Kind of a shame they couldn't fit Ecleston and McGann in for a bit of live action since they both be alive and reasonably spy.

And we also see that the doctor has 2 wives now.


----------



## ggroy (Nov 26, 2013)

Janx said:


> Kind of a shame they couldn't fit Ecleston and McGann in for a bit of live action since they both be alive and reasonably spy.




McGann was in the online minisode "The Night of the Doctor".  It's a prequel to "The Day of the Doctor".

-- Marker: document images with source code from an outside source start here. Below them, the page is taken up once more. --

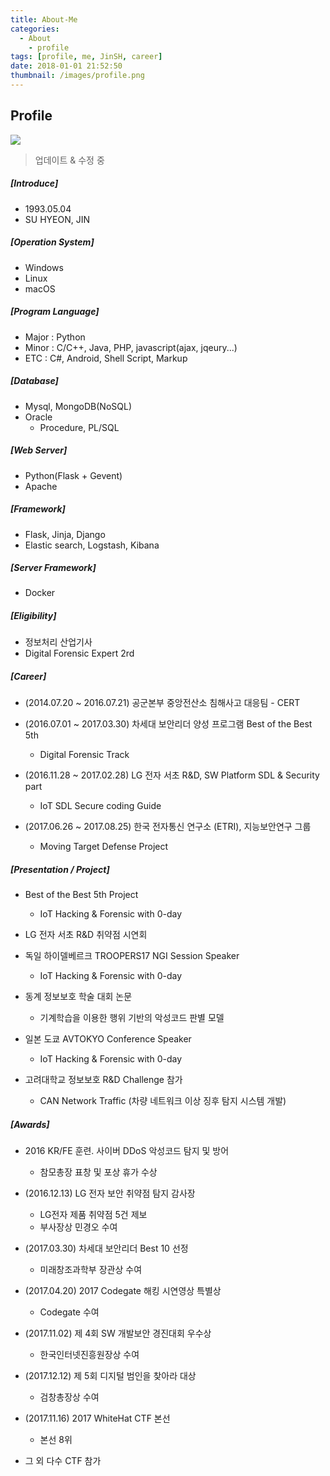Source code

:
 ```yaml
---
title: About-Me
categories:
  - About
	- profile
tags: [profile, me, JinSH, career]
date: 2018-01-01 21:52:50
thumbnail: /images/profile.png
---
```


## Profile

![](profile.png)

> 업데이트 & 수정 중

##### [Introduce]
  - 1993.05.04
  - SU HYEON, JIN

##### [Operation System]
  - Windows
  - Linux
  - macOS

##### [Program Language]
  - Major : Python
  - Minor : C/C++, Java, PHP, javascript(ajax, jqeury...)
  - ETC : C#, Android, Shell Script, Markup

##### [Database]
  - Mysql, MongoDB(NoSQL)
  - Oracle
    - Procedure, PL/SQL

##### [Web Server]
  - Python(Flask + Gevent)
  - Apache

##### [Framework]
  - Flask, Jinja, Django
  - Elastic search, Logstash, Kibana

##### [Server Framework]
  - Docker

##### [Eligibility]
  - 정보처리 산업기사
  - Digital Forensic Expert  2rd

##### [Career]
  - (2014.07.20 ~ 2016.07.21) 공군본부 중앙전산소 침해사고 대응팀 - CERT
  - (2016.07.01 ~ 2017.03.30) 차세대 보안리더 양성 프로그램 Best of the Best 5th
    - Digital Forensic Track


  - (2016.11.28 ~ 2017.02.28) LG 전자 서초 R&D, SW Platform SDL & Security part
    - IoT SDL Secure coding Guide


  - (2017.06.26 ~ 2017.08.25) 한국 전자통신 연구소 (ETRI), 지능보안연구 그룹
    - Moving Target Defense Project

##### [Presentation / Project]
  - Best of the Best 5th Project
    - IoT Hacking & Forensic with 0-day


  - LG 전자 서초 R&D 취약점 시연회
  - 독일 하이델베르크 TROOPERS17 NGI Session Speaker
    - IoT Hacking & Forensic with 0-day


  - 동계 정보보호 학술 대회 논문
    - 기계학습을 이용한 행위 기반의 악성코드 판별 모델


  - 일본 도쿄 AVTOKYO Conference Speaker
    - IoT Hacking & Forensic with 0-day


  - 고려대학교 정보보호 R&D Challenge 참가
    - CAN Network Traffic (차량 네트워크 이상 징후 탐지 시스템 개발)

##### [Awards]
  - 2016 KR/FE 훈련. 사이버 DDoS 악성코드 탐지 및 방어
    - 참모총장 표창 및 포상 휴가 수상


  - (2016.12.13) LG 전자 보안 취약점 탐지 감사장
    - LG전자 제품 취약점 5건 제보
    - 부사장상 민경오 수여


  - (2017.03.30) 차세대 보안리더 Best 10 선정
    - 미래창조과학부 장관상 수여


  - (2017.04.20) 2017 Codegate 해킹 시연영상 특별상
    - Codegate 수여


  - (2017.11.02) 제 4회 SW 개발보안 경진대회 우수상
    - 한국인터넷진흥원장상 수여


  - (2017.12.12) 제 5회 디지털 범인을 찾아라 대상
    - 검창총장상 수여


  - (2017.11.16) 2017 WhiteHat CTF 본선
    - 본선 8위


  - 그 외 다수 CTF 참가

https://en.wikipedia.org/wiki/The_Night_of_the_Doctor


----------



## The_Silversword (Nov 26, 2013)

Am I the only one who thinks that the painting IS Gallifrey? I mean it just seems so obvious to me, I mean Gallifrey is supposed to be stuck in a moment in time, and how do they explain the painting? But the Doctor just seems so clueless goin on about how hes going to find Gallifrey, when hes staring right at it all the while. You know for being a 900+ year old super-genius, the Doctor can be a bit slow sometimes.


----------



## MarkB (Nov 26, 2013)

The_Silversword said:


> Am I the only one who thinks that the painting IS Gallifrey? I mean it just seems so obvious to me, I mean Gallifrey is supposed to be stuck in a moment in time, and how do they explain the painting? But the Doctor just seems so clueless goin on about how hes going to find Gallifrey, when hes staring right at it all the while. You know for being a 900+ year old super-genius, the Doctor can be a bit slow sometimes.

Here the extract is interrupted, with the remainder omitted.